__EXERCISE__
Each entry needs to be retyped exactly, with nothing added or dropped.

__Plain-text document sources__
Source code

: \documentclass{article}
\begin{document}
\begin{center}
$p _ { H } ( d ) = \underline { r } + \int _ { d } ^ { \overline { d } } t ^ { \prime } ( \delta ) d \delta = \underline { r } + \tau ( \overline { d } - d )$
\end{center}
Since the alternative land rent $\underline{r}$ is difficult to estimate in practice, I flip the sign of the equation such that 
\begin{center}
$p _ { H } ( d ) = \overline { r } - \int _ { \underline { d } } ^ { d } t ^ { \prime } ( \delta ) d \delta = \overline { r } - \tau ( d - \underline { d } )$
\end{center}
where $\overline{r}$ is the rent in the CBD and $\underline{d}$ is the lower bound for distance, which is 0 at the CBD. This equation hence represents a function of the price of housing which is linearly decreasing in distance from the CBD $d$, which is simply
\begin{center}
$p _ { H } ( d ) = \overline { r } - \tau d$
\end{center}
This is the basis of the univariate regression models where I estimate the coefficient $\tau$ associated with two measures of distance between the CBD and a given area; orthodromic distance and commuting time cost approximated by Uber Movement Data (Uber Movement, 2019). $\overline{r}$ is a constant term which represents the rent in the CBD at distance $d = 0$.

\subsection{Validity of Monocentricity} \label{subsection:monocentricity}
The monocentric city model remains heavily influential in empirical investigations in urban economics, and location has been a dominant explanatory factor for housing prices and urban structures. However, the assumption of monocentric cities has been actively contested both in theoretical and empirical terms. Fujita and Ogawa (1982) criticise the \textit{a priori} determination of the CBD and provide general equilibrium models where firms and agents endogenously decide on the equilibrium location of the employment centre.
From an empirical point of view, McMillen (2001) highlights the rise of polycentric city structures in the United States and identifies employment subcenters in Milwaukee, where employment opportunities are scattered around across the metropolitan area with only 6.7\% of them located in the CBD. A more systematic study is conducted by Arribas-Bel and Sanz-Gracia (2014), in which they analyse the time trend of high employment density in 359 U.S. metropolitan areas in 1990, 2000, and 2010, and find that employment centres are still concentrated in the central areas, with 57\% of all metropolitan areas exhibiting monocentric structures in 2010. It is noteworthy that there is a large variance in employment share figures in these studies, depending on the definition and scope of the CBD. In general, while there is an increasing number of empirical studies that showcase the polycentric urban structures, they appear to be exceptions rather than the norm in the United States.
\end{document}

__RESULT__
Source code

: \documentclass{article}
\begin{document}
\begin{center}
$p _ { H } ( d ) = \underline { r } + \int _ { d } ^ { \overline { d } } t ^ { \prime } ( \delta ) d \delta = \underline { r } + \tau ( \overline { d } - d )$
\end{center}
Since the alternative land rent $\underline{r}$ is difficult to estimate in practice, I flip the sign of the equation such that 
\begin{center}
$p _ { H } ( d ) = \overline { r } - \int _ { \underline { d } } ^ { d } t ^ { \prime } ( \delta ) d \delta = \overline { r } - \tau ( d - \underline { d } )$
\end{center}
where $\overline{r}$ is the rent in the CBD and $\underline{d}$ is the lower bound for distance, which is 0 at the CBD. This equation hence represents a function of the price of housing which is linearly decreasing in distance from the CBD $d$, which is simply
\begin{center}
$p _ { H } ( d ) = \overline { r } - \tau d$
\end{center}
This is the basis of the univariate regression models where I estimate the coefficient $\tau$ associated with two measures of distance between the CBD and a given area; orthodromic distance and commuting time cost approximated by Uber Movement Data (Uber Movement, 2019). $\overline{r}$ is a constant term which represents the rent in the CBD at distance $d = 0$.

\subsection{Validity of Monocentricity} \label{subsection:monocentricity}
The monocentric city model remains heavily influential in empirical investigations in urban economics, and location has been a dominant explanatory factor for housing prices and urban structures. However, the assumption of monocentric cities has been actively contested both in theoretical and empirical terms. Fujita and Ogawa (1982) criticise the \textit{a priori} determination of the CBD and provide general equilibrium models where firms and agents endogenously decide on the equilibrium location of the employment centre.
From an empirical point of view, McMillen (2001) highlights the rise of polycentric city structures in the United States and identifies employment subcenters in Milwaukee, where employment opportunities are scattered around across the metropolitan area with only 6.7\% of them located in the CBD. A more systematic study is conducted by Arribas-Bel and Sanz-Gracia (2014), in which they analyse the time trend of high employment density in 359 U.S. metropolitan areas in 1990, 2000, and 2010, and find that employment centres are still concentrated in the central areas, with 57\% of all metropolitan areas exhibiting monocentric structures in 2010. It is noteworthy that there is a large variance in employment share figures in these studies, depending on the definition and scope of the CBD. In general, while there is an increasing number of empirical studies that showcase the polycentric urban structures, they appear to be exceptions rather than the norm in the United States.
\end{document}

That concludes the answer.